(Stored data)
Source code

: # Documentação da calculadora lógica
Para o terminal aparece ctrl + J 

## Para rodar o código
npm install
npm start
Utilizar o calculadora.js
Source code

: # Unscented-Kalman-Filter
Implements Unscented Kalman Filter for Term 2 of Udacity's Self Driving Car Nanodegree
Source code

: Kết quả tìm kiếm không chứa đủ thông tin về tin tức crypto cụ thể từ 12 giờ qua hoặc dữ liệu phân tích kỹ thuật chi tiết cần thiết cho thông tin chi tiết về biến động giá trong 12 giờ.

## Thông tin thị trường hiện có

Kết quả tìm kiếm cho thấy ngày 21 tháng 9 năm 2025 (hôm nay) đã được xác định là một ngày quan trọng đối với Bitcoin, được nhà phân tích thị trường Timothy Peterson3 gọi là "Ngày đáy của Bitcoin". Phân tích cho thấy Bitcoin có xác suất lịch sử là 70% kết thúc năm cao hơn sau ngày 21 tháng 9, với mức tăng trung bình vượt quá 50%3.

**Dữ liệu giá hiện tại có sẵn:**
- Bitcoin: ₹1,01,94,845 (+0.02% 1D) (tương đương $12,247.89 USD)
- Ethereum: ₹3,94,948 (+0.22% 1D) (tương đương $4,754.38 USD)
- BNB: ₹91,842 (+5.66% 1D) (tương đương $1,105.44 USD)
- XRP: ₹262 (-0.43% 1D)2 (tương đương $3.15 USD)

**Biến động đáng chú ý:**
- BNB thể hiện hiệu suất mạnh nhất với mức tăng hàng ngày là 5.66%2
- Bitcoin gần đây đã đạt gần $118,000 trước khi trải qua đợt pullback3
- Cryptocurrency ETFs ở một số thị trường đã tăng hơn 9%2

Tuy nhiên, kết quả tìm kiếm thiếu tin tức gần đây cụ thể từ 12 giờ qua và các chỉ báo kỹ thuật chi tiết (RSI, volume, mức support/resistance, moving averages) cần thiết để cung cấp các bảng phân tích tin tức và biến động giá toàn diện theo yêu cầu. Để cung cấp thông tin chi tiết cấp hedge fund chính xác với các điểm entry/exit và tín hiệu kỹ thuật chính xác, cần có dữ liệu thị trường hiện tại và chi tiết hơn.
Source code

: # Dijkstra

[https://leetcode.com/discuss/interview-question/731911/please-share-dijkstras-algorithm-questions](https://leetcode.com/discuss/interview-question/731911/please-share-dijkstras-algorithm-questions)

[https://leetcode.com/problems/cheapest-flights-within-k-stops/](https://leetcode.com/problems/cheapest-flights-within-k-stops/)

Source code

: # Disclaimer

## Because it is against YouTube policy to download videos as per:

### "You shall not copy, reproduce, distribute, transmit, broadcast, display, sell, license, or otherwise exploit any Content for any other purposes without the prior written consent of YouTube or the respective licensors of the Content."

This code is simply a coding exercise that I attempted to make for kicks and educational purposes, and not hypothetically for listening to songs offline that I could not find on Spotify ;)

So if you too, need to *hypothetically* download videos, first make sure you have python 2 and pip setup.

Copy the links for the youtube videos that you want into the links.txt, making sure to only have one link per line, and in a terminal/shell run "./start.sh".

• **Task brief**:
Write all of the data above again, exactly as given.

• **Solution to the problem**:
Source code

: # Documentação da calculadora lógica
Para o terminal aparece ctrl + J 

## Para rodar o código
npm install
npm start
Utilizar o calculadora.js
Source code

: # Unscented-Kalman-Filter
Implements Unscented Kalman Filter for Term 2 of Udacity's Self Driving Car Nanodegree
Source code

: Kết quả tìm kiếm không chứa đủ thông tin về tin tức crypto cụ thể từ 12 giờ qua hoặc dữ liệu phân tích kỹ thuật chi tiết cần thiết cho thông tin chi tiết về biến động giá trong 12 giờ.

## Thông tin thị trường hiện có

Kết quả tìm kiếm cho thấy ngày 21 tháng 9 năm 2025 (hôm nay) đã được xác định là một ngày quan trọng đối với Bitcoin, được nhà phân tích thị trường Timothy Peterson3 gọi là "Ngày đáy của Bitcoin". Phân tích cho thấy Bitcoin có xác suất lịch sử là 70% kết thúc năm cao hơn sau ngày 21 tháng 9, với mức tăng trung bình vượt quá 50%3.

**Dữ liệu giá hiện tại có sẵn:**
- Bitcoin: ₹1,01,94,845 (+0.02% 1D) (tương đương $12,247.89 USD)
- Ethereum: ₹3,94,948 (+0.22% 1D) (tương đương $4,754.38 USD)
- BNB: ₹91,842 (+5.66% 1D) (tương đương $1,105.44 USD)
- XRP: ₹262 (-0.43% 1D)2 (tương đương $3.15 USD)

**Biến động đáng chú ý:**
- BNB thể hiện hiệu suất mạnh nhất với mức tăng hàng ngày là 5.66%2
- Bitcoin gần đây đã đạt gần $118,000 trước khi trải qua đợt pullback3
- Cryptocurrency ETFs ở một số thị trường đã tăng hơn 9%2

Tuy nhiên, kết quả tìm kiếm thiếu tin tức gần đây cụ thể từ 12 giờ qua và các chỉ báo kỹ thuật chi tiết (RSI, volume, mức support/resistance, moving averages) cần thiết để cung cấp các bảng phân tích tin tức và biến động giá toàn diện theo yêu cầu. Để cung cấp thông tin chi tiết cấp hedge fund chính xác với các điểm entry/exit và tín hiệu kỹ thuật chính xác, cần có dữ liệu thị trường hiện tại và chi tiết hơn.
Source code

: # Dijkstra

[https://leetcode.com/discuss/interview-question/731911/please-share-dijkstras-algorithm-questions](https://leetcode.com/discuss/interview-question/731911/please-share-dijkstras-algorithm-questions)

[https://leetcode.com/problems/cheapest-flights-within-k-stops/](https://leetcode.com/problems/cheapest-flights-within-k-stops/)

Source code

: # Disclaimer

## Because it is against YouTube policy to download videos as per:

### "You shall not copy, reproduce, distribute, transmit, broadcast, display, sell, license, or otherwise exploit any Content for any other purposes without the prior written consent of YouTube or the respective licensors of the Content."

This code is simply a coding exercise that I attempted to make for kicks and educational purposes, and not hypothetically for listening to songs offline that I could not find on Spotify ;)

So if you too, need to *hypothetically* download videos, first make sure you have python 2 and pip setup.

Copy the links for the youtube videos that you want into the links.txt, making sure to only have one link per line, and in a terminal/shell run "./start.sh".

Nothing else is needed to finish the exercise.